Records for the task:
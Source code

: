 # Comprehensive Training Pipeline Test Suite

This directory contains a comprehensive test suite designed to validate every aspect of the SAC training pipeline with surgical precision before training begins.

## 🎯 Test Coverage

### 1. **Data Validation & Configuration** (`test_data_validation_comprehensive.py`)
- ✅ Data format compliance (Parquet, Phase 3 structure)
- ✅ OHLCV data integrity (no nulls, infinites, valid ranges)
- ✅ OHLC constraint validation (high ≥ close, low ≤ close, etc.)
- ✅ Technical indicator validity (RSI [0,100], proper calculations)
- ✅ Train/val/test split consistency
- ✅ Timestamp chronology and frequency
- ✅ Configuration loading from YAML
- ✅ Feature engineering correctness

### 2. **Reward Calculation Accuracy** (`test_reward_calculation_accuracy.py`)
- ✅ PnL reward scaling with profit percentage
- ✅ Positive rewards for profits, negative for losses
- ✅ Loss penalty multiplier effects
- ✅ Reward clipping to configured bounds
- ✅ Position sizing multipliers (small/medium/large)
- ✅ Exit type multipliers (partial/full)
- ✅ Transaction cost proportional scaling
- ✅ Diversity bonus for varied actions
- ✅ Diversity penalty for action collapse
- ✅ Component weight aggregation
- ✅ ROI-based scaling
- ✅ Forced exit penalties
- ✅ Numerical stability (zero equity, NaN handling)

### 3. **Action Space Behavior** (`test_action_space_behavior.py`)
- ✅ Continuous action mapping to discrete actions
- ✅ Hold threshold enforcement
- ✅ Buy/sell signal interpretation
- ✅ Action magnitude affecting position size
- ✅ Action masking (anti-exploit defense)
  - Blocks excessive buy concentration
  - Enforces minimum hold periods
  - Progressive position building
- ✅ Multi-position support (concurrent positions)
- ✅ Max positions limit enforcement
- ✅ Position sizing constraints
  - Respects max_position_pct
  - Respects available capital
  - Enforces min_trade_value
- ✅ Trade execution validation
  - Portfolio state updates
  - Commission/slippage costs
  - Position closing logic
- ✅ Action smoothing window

What is needed:
Your answer must hold the line containing "- ✅ Action masking (anti-exploit defense)" and all lines after it in the entries above, exactly, and nothing else.

Result of the exercise:
- ✅ Action masking (anti-exploit defense)
  - Blocks excessive buy concentration
  - Enforces minimum hold periods
  - Progressive position building
- ✅ Multi-position support (concurrent positions)
- ✅ Max positions limit enforcement
- ✅ Position sizing constraints
  - Respects max_position_pct
  - Respects available capital
  - Enforces min_trade_value
- ✅ Trade execution validation
  - Portfolio state updates
  - Commission/slippage costs
  - Position closing logic
- ✅ Action smoothing window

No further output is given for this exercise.